After the fighting in the Lebanese civil war had led to the destruction of several of Beirut's famous, luxury hotels like the Holiday Inn, Phoenicia, St Georges, the Commodore became the news media's hotel of choice. Located deep in West Beirut, it was tucked between taller buildings that usually took the brunt of shell and mortar fire.
When the war broke out in 1975 between right-wing Christian parties supported by Israel and the US fighting left-wing Muslim groups allied with Yasser Arafat's Palestinian Liberation Organisation (PLO), Beirut's hotel district became a war zone. The warring factions vied to establish a foothold in the district's high-rise hotels which often offered snipers a vantage point and other fighters strategic positions to launch attacks.
As fighting intensified and each group claimed more territory, many international journalists covering the war ventured out from the Commodore to other parts of the city to report on the action. They'd return to the Commodore to file their stories using facilities made available by millionaire hotelier Yousef Nazzal.
Hailed as the 'godfather' of the international press, Nazzal's astute action and international connections allowed Beirut's Commodore to become a global centre for news and information.

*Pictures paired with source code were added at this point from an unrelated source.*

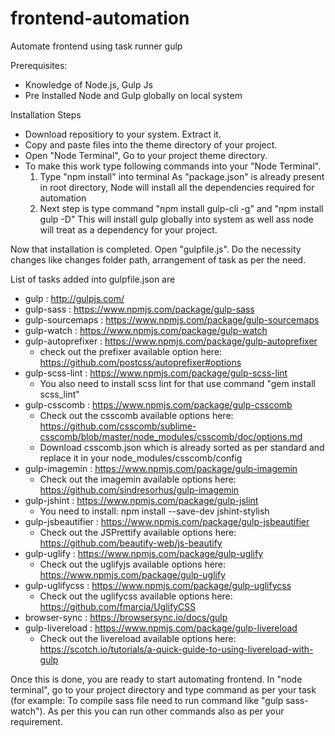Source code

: # frontend-automation
Automate frontend using task runner gulp

Prerequisites:
- Knowledge of Node.js, Gulp Js
- Pre Installed Node and Gulp globally on local system

Installation Steps
- Download repositiory to your system. Extract it.
- Copy and paste files into the theme directory of your project.
- Open "Node Terminal", Go to your project theme directory.
- To make this work type following commands into your "Node Terminal".
	1) Type "npm install" into terminal
		 As "package.json" is already present in root directory, Node will install all the dependencies required for automation
	2) Next step is type command "npm install gulp-cli -g" and "npm install gulp -D"
		 This will install gulp globally into system as well ass node will treat as a dependency for your project.

Now that installation is completed. Open "gulpfile.js". Do the necessity changes like changes folder path, arrangement of task as per the need.

List of tasks added into gulpfile.json are
- gulp : http://gulpjs.com/
- gulp-sass : https://www.npmjs.com/package/gulp-sass
- gulp-sourcemaps : https://www.npmjs.com/package/gulp-sourcemaps
- gulp-watch : https://www.npmjs.com/package/gulp-watch
- gulp-autoprefixer : https://www.npmjs.com/package/gulp-autoprefixer 
  - check out the prefixer available option here: https://github.com/postcss/autoprefixer#options
- gulp-scss-lint : https://www.npmjs.com/package/gulp-scss-lint 
  - You also need to install scss lint for that use command "gem install scss_lint"  
- gulp-csscomb : https://www.npmjs.com/package/gulp-csscomb
  - Check out the csscomb available options here: https://github.com/csscomb/sublime-csscomb/blob/master/node_modules/csscomb/doc/options.md
  - Download csscomb.json which is already sorted as per standard and replace it in your node_modules/csscomb/config
- gulp-imagemin : https://www.npmjs.com/package/gulp-imagemin
  - Check out the imagemin available options here: https://github.com/sindresorhus/gulp-imagemin
- gulp-jshint : https://www.npmjs.com/package/gulp-jslint
  - You need to install: npm install --save-dev jshint-stylish
- gulp-jsbeautifier : https://www.npmjs.com/package/gulp-jsbeautifier
  - Check out the JSPrettify available options here: https://github.com/beautify-web/js-beautify
- gulp-uglify : https://www.npmjs.com/package/gulp-uglify
  - Check out the uglifyjs available options here: https://www.npmjs.com/package/gulp-uglify  
- gulp-uglifycss : https://www.npmjs.com/package/gulp-uglifycss
  - Check out the uglifycss available options here: https://github.com/fmarcia/UglifyCSS  
- browser-sync : https://browsersync.io/docs/gulp
- gulp-livereload : https://www.npmjs.com/package/gulp-livereload 
  - Check out the livereload available options here: https://scotch.io/tutorials/a-quick-guide-to-using-livereload-with-gulp 

Once this is done, you are ready to start automating frontend. 
In "node terminal", go to your project directory and type command as per your task (for example: To compile sass file need to run command like "gulp sass-watch"). As per this you can run other commands also as per your requirement.
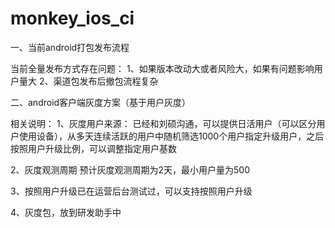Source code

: # monkey_ios_ci
一、当前android打包发布流程

当前全量发布方式存在问题：
1、如果版本改动大或者风险大，如果有问题影响用户量大
2、渠道包发布后撤包流程复杂

二、android客户端灰度方案（基于用户灰度）


相关说明：
1、灰度用户来源：
已经和刘硕沟通，可以提供日活用户（可以区分用户使用设备），从多天连续活跃的用户中随机筛选1000个用户指定升级用户，之后按照用户升级比例，可以调整指定用户基数

2、灰度观测周期
预计灰度观测周期为2天，最小用户量为500

3、按照用户升级已在运营后台测试过，可以支持按照用户升级

4、灰度包，放到研发助手中
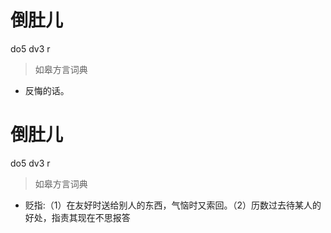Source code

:# 倒肚儿
do5 dv3 r
> 如皋方言词典
- 反悔的话。

# 倒肚儿
do5 dv3 r
> 如皋方言词典
- 贬指:（1）在友好时送给别人的东西，气恼时又索回。（2）历数过去待某人的好处，指责其现在不思报答

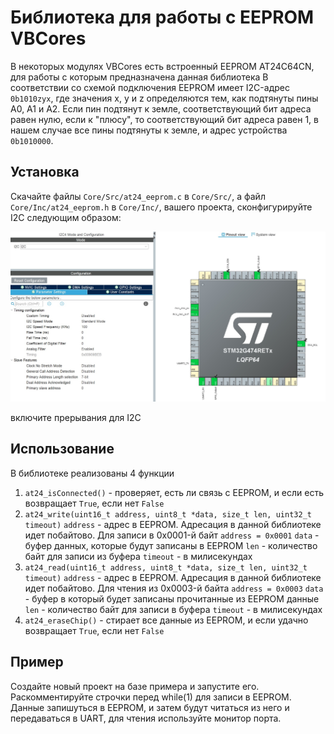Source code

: # Библиотека для работы с EEPROM VBCores
В некоторых модулях VBCores есть встроенный EEPROM AT24С64CN, для работы с которым предназначена данная библиотека
В соответствии со схемой подключения EEPROM имеет I2C-адрес `0b1010zyx`, где значения x, y и z определяются тем, как подтянуты пины A0, A1 и A2. Если пин подтянут к земле, соответствующий бит адреса равен нулю, если к "плюсу", то соответствующий бит адреса равен 1, в нашем случае все пины подтянуты к земле, и адрес устройства `0b1010000`.

## Установка
Скачайте файлы `Core/Src/at24_eeprom.c` в `Core/Src/`, а файл `Core/Inc/at24_eeprom.h` в `Core/Inc/`, вашего проекта, сконфигурируйте I2C следующим образом:

![alt text](https://github.com/VBCores/G4_EEPROM/blob/main/img/i2C.jpg?raw=true)

включите прерывания для I2C

## Использование
В библиотеке реализованы 4 функции
1. `at24_isConnected()` - проверяет, есть ли связь с EEPROM, и если есть возвращает `True`, если нет `False`
2. `at24_write(uint16_t address, uint8_t *data, size_t len, uint32_t timeout)`
    `address` - адрес в EEPROM. Адресация в данной библиотеке идет побайтово. Для записи в 0x0001-й байт  `address = 0х0001`
    `data` - буфер данных, которые будут записаны в EEPROM
    `len` - количество байт для записи из буфера
    `timeout` - в милисекундах
3. `at24_read(uint16_t address, uint8_t *data, size_t len, uint32_t timeout)`
    `address` - адрес в EEPROM. Адресация в данной библиотеке идет побайтово. Для чтения из 0x0003-й байта  `address = 0х0003`
    `data` - буфер в который будет записаны прочитанные из EEPROM данные
    `len` - количество байт для записи в буфера
    `timeout` - в милисекундах
4. `at24_eraseChip()` - стирает все данные из EEPROM, и если удачно возвращает `True`, если нет `False`

## Пример
Создайте новый проект на базе примера и запустите его. Раскомментируйте строчки перед while(1) для записи в EEPROM.
Данные запишуться в EEPROM, и затем будут читаться из него и передаваться в UART, для чтения используйте монитор порта. 

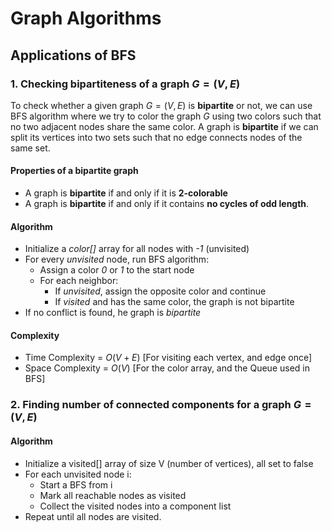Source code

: # Graph Algorithms #













## Applications of BFS ##
### 1. Checking bipartiteness of a graph $G=(V, E)$ ###
To check whether a given graph $G=(V, E)$ is **bipartite** or not, we can use BFS algorithm where we try to color the graph $G$ using two colors such that no two adjacent nodes share the same color. A graph is **bipartite** if we can split its vertices into two sets such that no edge connects nodes of the same set. 

#### Properties of a bipartite graph ####
- A graph is **bipartite** if and only if it is **2-colorable**
- A graph is **bipartite** if and only if it contains **no cycles of odd length**.

#### Algorithm ####
- Initialize a *color[]* array for all nodes with *-1* (unvisited)
- For every *unvisited* node, run BFS algorithm:
  - Assign a color *0* or *1* to the start node
  - For each neighbor:
    - If *unvisited*, assign the opposite color and continue
    - If *visited* and has the same color, the graph is not bipartite
- If no conflict is found, he graph is *bipartite*

#### Complexity ####
- Time Complexity = $O(V+E)$ [For visiting each vertex, and edge once]
- Space Complexity = $O(V)$ [For the color array, and the Queue used in BFS]


### 2. Finding number of connected components for a graph $G=(V, E)$ ###

#### Algorithm ####
- Initialize a visited[] array of size V (number of vertices), all set to false
- For each unvisited node i:
  - Start a BFS from i
  - Mark all reachable nodes as visited
  - Collect the visited nodes into a component list
- Repeat until all nodes are visited.
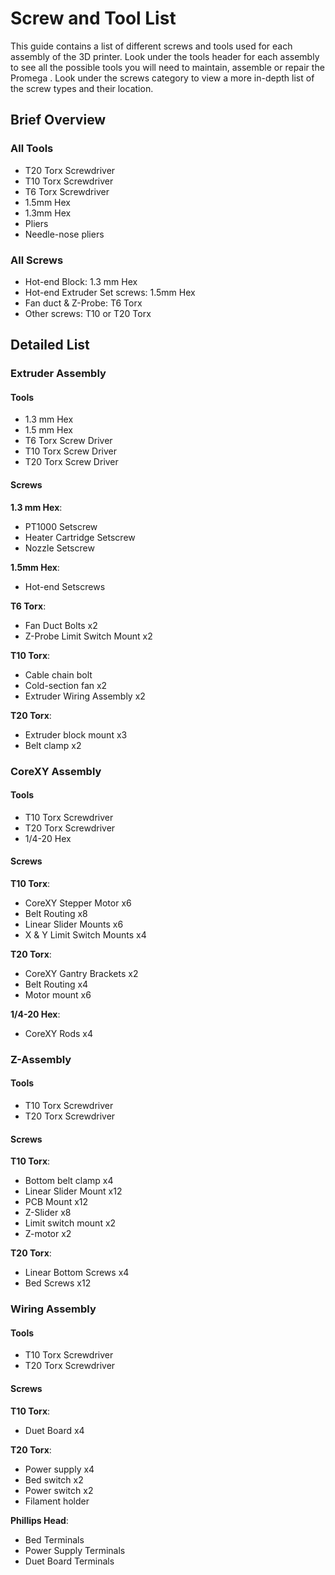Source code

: # Screw and Tool List

This guide contains a list of different screws and tools used for each assembly of the 3D printer. Look under the tools header for each assembly to see all the possible tools you will need to maintain, assemble or repair the Promega . Look under the screws category to view a more in-depth list of the screw types and their location.

## Brief Overview

### All Tools

* T20 Torx Screwdriver
* T10 Torx Screwdriver
* T6 Torx Screwdriver
* 1.5mm Hex
* 1.3mm Hex
* Pliers
* Needle-nose pliers

### All Screws

* Hot-end Block: 1.3 mm Hex
* Hot-end Extruder Set screws: 1.5mm Hex
* Fan duct & Z-Probe: T6 Torx
* Other screws: T10 or T20 Torx

## Detailed List

### Extruder Assembly

#### Tools

* 1.3 mm Hex
* 1.5 mm Hex
* T6 Torx Screw Driver
* T10 Torx Screw Driver
* T20 Torx Screw Driver

#### Screws

**1.3 mm Hex**:

* PT1000 Setscrew
* Heater Cartridge Setscrew
* Nozzle Setscrew

**1.5mm Hex**:

* Hot-end Setscrews

**T6 Torx**:

* Fan Duct Bolts x2
* Z-Probe Limit Switch Mount x2

**T10 Torx**:

* Cable chain bolt
* Cold-section fan x2
* Extruder Wiring Assembly x2

**T20 Torx**:

* Extruder block mount x3
* Belt clamp x2

### CoreXY Assembly

#### Tools

* T10 Torx Screwdriver
* T20 Torx Screwdriver
* 1/4-20 Hex

#### Screws

**T10 Torx**:

* CoreXY Stepper Motor x6
* Belt Routing x8
* Linear Slider Mounts x6
* X & Y Limit Switch Mounts x4

**T20 Torx**:

* CoreXY Gantry Brackets x2
* Belt Routing x4
* Motor mount x6

**1/4-20 Hex**:

* CoreXY Rods x4

### Z-Assembly

#### Tools

* T10 Torx Screwdriver
* T20 Torx Screwdriver

#### Screws

**T10 Torx**:

* Bottom belt clamp x4
* Linear Slider Mount x12
* PCB Mount x12
* Z-Slider x8
* Limit switch mount x2
* Z-motor x2

**T20 Torx**:

* Linear Bottom Screws x4
* Bed Screws x12

### Wiring Assembly

#### Tools

* T10 Torx Screwdriver
* T20 Torx Screwdriver

#### Screws

**T10 Torx**:

* Duet Board x4

**T20 Torx**:

* Power supply x4
* Bed switch x2
* Power switch x2
* Filament holder

**Phillips Head**:

* Bed Terminals
* Power Supply Terminals
* Duet Board Terminals

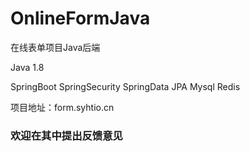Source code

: # OnlineFormJava
在线表单项目Java后端

Java 1.8

SpringBoot SpringSecurity SpringData JPA Mysql Redis

项目地址：form.syhtio.cn

### 欢迎在其中提出反馈意见
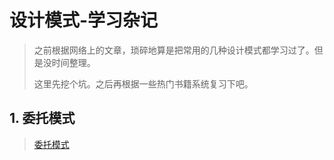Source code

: # 设计模式-学习杂记

> 之前根据网络上的文章，琐碎地算是把常用的几种设计模式都学习过了。但是没时间整理。
>
> 这里先挖个坑。之后再根据一些热门书籍系统复习下吧。

## 1. 委托模式

> [委托模式](https://www.jianshu.com/p/e7a5f0e45862)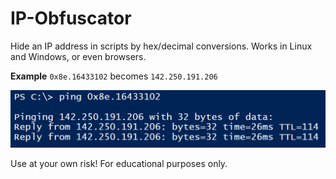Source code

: # IP-Obfuscator
Hide an IP address in scripts by hex/decimal conversions. Works in Linux and Windows, or even browsers. 

**Example**
`0x8e.16433102` becomes `142.250.191.206`

![example image](https://github.com/bobby-tablez/IP-Obfuscator/blob/main/ip_obfuscator_example.png?raw=true)


Use at your own risk! For educational purposes only.
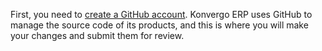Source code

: First, you need to [create a GitHub account](https://github.com/join).
Konvergo ERP uses GitHub to manage the source code of its products, and this is
where you will make your changes and submit them for review.
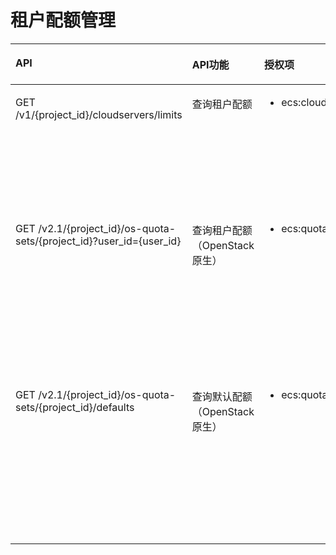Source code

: # 租户配额管理<a name="ZH-CN_TOPIC_0103071517"></a>

<a name="table151682922617"></a>
<table><thead align="left"><tr id="row19171029162611"><th class="cellrowborder" valign="top" width="35.64356435643564%" id="mcps1.1.5.1.1"><p id="p417102942614"><a name="p417102942614"></a><a name="p417102942614"></a>API</p>
</th>
<th class="cellrowborder" valign="top" width="20.792079207920793%" id="mcps1.1.5.1.2"><p id="p10605125713535"><a name="p10605125713535"></a><a name="p10605125713535"></a>API功能</p>
</th>
<th class="cellrowborder" valign="top" width="21.782178217821784%" id="mcps1.1.5.1.3"><p id="p14177299263"><a name="p14177299263"></a><a name="p14177299263"></a>授权项</p>
</th>
<th class="cellrowborder" valign="top" width="21.782178217821784%" id="mcps1.1.5.1.4"><p id="p168588341437"><a name="p168588341437"></a><a name="p168588341437"></a>授权作用域</p>
</th>
</tr>
</thead>
<tbody><tr id="row67071724254"><td class="cellrowborder" valign="top" width="35.64356435643564%" headers="mcps1.1.5.1.1 "><p id="p159161514254"><a name="p159161514254"></a><a name="p159161514254"></a>GET /v1/{project_id}/cloudservers/limits</p>
</td>
<td class="cellrowborder" valign="top" width="20.792079207920793%" headers="mcps1.1.5.1.2 "><p id="p5916450254"><a name="p5916450254"></a><a name="p5916450254"></a>查询租户配额</p>
</td>
<td class="cellrowborder" valign="top" width="21.782178217821784%" headers="mcps1.1.5.1.3 "><a name="ul7916155102513"></a><a name="ul7916155102513"></a><ul id="ul7916155102513"><li>ecs:cloudServerQuotas:get</li></ul>
</td>
<td class="cellrowborder" valign="top" width="21.782178217821784%" headers="mcps1.1.5.1.4 "><a name="ul17916145102515"></a><a name="ul17916145102515"></a><ul id="ul17916145102515"><li>支持：</li></ul>
<p id="p159161758259"><a name="p159161758259"></a><a name="p159161758259"></a>项目(Project)</p>
<p id="p481074001113"><a name="p481074001113"></a><a name="p481074001113"></a>企业项目(Enterprise Project)</p>
</td>
</tr>
<tr id="row4171029192612"><td class="cellrowborder" valign="top" width="35.64356435643564%" headers="mcps1.1.5.1.1 "><p id="p6985345192613"><a name="p6985345192613"></a><a name="p6985345192613"></a>GET /v2.1/{project_id}/os-quota-sets/{project_id}?user_id={user_id}</p>
</td>
<td class="cellrowborder" valign="top" width="20.792079207920793%" headers="mcps1.1.5.1.2 "><p id="p1171215418449"><a name="p1171215418449"></a><a name="p1171215418449"></a>查询租户配额（OpenStack原生）</p>
</td>
<td class="cellrowborder" valign="top" width="21.782178217821784%" headers="mcps1.1.5.1.3 "><a name="ul3985154519264"></a><a name="ul3985154519264"></a><ul id="ul3985154519264"><li>ecs:quotas:get</li></ul>
</td>
<td class="cellrowborder" valign="top" width="21.782178217821784%" headers="mcps1.1.5.1.4 "><a name="ul121568314614"></a><a name="ul121568314614"></a><ul id="ul121568314614"><li>支持：</li></ul>
<p id="p20172231366"><a name="p20172231366"></a><a name="p20172231366"></a>项目(Project)</p>
<p id="p1017203111615"><a name="p1017203111615"></a><a name="p1017203111615"></a></p>
<a name="ul217253111616"></a><a name="ul217253111616"></a><ul id="ul217253111616"><li>不支持：</li></ul>
<p id="p1617210317615"><a name="p1617210317615"></a><a name="p1617210317615"></a>企业项目(Enterprise Project)</p>
</td>
</tr>
<tr id="row8177294260"><td class="cellrowborder" valign="top" width="35.64356435643564%" headers="mcps1.1.5.1.1 "><p id="p14985445102614"><a name="p14985445102614"></a><a name="p14985445102614"></a>GET /v2.1/{project_id}/os-quota-sets/{project_id}/defaults</p>
</td>
<td class="cellrowborder" valign="top" width="20.792079207920793%" headers="mcps1.1.5.1.2 "><p id="p971212424418"><a name="p971212424418"></a><a name="p971212424418"></a>查询默认配额（OpenStack原生）</p>
</td>
<td class="cellrowborder" valign="top" width="21.782178217821784%" headers="mcps1.1.5.1.3 "><a name="ul7985104532610"></a><a name="ul7985104532610"></a><ul id="ul7985104532610"><li>ecs:quotas:get</li></ul>
</td>
<td class="cellrowborder" valign="top" width="21.782178217821784%" headers="mcps1.1.5.1.4 "><a name="ul82851353779"></a><a name="ul82851353779"></a><ul id="ul82851353779"><li>支持：</li></ul>
<p id="p112858531578"><a name="p112858531578"></a><a name="p112858531578"></a>项目(Project)</p>
<p id="p102851353979"><a name="p102851353979"></a><a name="p102851353979"></a></p>
<a name="ul428518533711"></a><a name="ul428518533711"></a><ul id="ul428518533711"><li>不支持：</li></ul>
<p id="p19285953878"><a name="p19285953878"></a><a name="p19285953878"></a>企业项目(Enterprise Project)</p>
</td>
</tr>
</tbody>
</table>

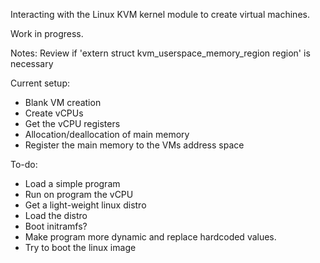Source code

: Interacting with the Linux KVM kernel module to create virtual machines.

Work in progress. 

Notes:
Review if 'extern struct kvm_userspace_memory_region region' is necessary

Current setup:
- Blank VM creation
- Create vCPUs
- Get the vCPU registers
- Allocation/deallocation of main memory
- Register the main memory to the VMs address space

To-do:
- Load a simple program
- Run on program the vCPU
- Get a light-weight linux distro
- Load the distro
- Boot initramfs?
- Make program more dynamic and replace hardcoded values.
- Try to boot the linux image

"Yousef Nazzal was a young man then, and he seemed to have an extraordinary uncanny ability to know what journalists wanted and he realised quickly and brilliantly that journalists would need first of all, above all good communications," according to former BBC Middle East correspondent Tim Llewellyn, one of the Commodore's many patrons.
Nazzal already had lines and telex machines from his existing businesses but got hold of extra lines to accommodate reporters' demands. As the war spread and militias took control of different neighbourhoods, the challenge for the Commodore was to keep the hotel safe for its media guests.
"The Commodore Hotel was safe. And so you could be there and it's quite bizarre, you could be in a safe enclave and then you went out into a very grave civil war," says Jonathan Dimbleby, who went to Beirut as a young correspondent for ITV.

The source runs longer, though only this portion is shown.